En quoi la morale des Lequesnois bien sous tous les rapports, hypocrite et amidonnée, est elle supérieure à celle des Groseille adeptes du système D, qui crachent sur le poste de télé mais chez qui on sent une vraie tendresse, une vraie solidarité familiale aux antipodes de l'attitude mécanique des Lequesnois ?
Une des règles d'or qui devraient permettre ce fameux vivre ensemble, c'est le respect des autres, a priori, avant toute évaluation qui peut conduire dans les faits et à juste titre à placer ces autres sous la toise, en mettant un bémol à l'empathie de principe.
Les comportements de la rue m'offusquent souvent quand je vois des adultes, pas forcément jeunes d'ailleurs, me passer sous le nez ou m'écraser les pieds dans le tram sans s'excuser, ou des gosses assis sur les banquettes de ce même tram qui pour rien au monde laisseraient leur place à une personne âgée et qui baissent la tête ou regardent ailleurs pour ne pas être confrontés au problème. Pourquoi cela m'offusque-t-ll ?: Parce qu'on m'a enseigné le contraire et si je ne l'ai pas toujours respecté à 100% je constate que confronté au réel , au temps qui passe et à l'expérience, cet enseignement continue de me paraître juste et susceptible d'être fructueux.
L'excuse, le remerciement , la politesse élémentaire qui marquent que l'on se soucie de l'autre sont devenues souvent des attitudes ringardes.
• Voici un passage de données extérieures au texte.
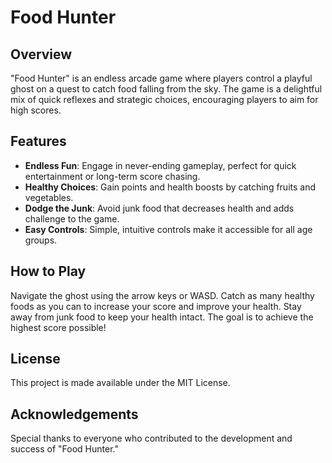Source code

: # Food Hunter

## Overview
"Food Hunter" is an endless arcade game where players control a playful ghost on a quest to catch food falling from the sky. The game is a delightful mix of quick reflexes and strategic choices, encouraging players to aim for high scores.

## Features
- **Endless Fun**: Engage in never-ending gameplay, perfect for quick entertainment or long-term score chasing.
- **Healthy Choices**: Gain points and health boosts by catching fruits and vegetables.
- **Dodge the Junk**: Avoid junk food that decreases health and adds challenge to the game.
- **Easy Controls**: Simple, intuitive controls make it accessible for all age groups.

## How to Play
Navigate the ghost using the arrow keys or WASD. Catch as many healthy foods as you can to increase your score and improve your health. Stay away from junk food to keep your health intact. The goal is to achieve the highest score possible!

## License
This project is made available under the MIT License.

## Acknowledgements
Special thanks to everyone who contributed to the development and success of "Food Hunter."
C'est dommage et cela démontre qu'en dehors de la croissance et du pouvoir d'achat dont l'augmentation considérée comme la panacée universelle ne règlera pas tous les problèmes sociétaux, notre société va mal, que la mécanique grince et qu'il est temps d'introduire une dose de morale dans ses rouages pour arriver à un début d'harmonie.
Comment arriver à enseigner une certaine morale à l'école qui serait la traduction dans les faits d'une éthique commune à tous, quand on contemple cette société qui démontre au quotidien qu'elle est tout sauf morale et qu'elle ne va pas vers le mieux ?
Dans cette société du "chacun pour soi" où des footballeurs richissimes mais pauvres en neurones roulent en Ferrari et se comportent comme des gosses capricieux, où la "République exemplaire" ne l'est toujours pas, où les traders sont devenus des héros modernes, où les hommes politiques de gauche, de droite ou du centre égrènent des promesses qu'ils savent à l'avance qu'ils ne tiendront pas, où les gros banquiers sont appelés à présent des "banksters" sous le regard impuissant des gouvernements, où un citoyen américain, qui vient de récolter 335 millions de dollars au loto, gémit parce que le fisc américain lui en enlève la moitié, ce qui, si vous voulez bien faire le calcul, ne lui laisse en gros que 168 millions de dollars, une misère , comment l'équité, la solidarité, le respect de l'autre, valeurs morales en très forte baisse, ne feraient-elles pas hurler de rire.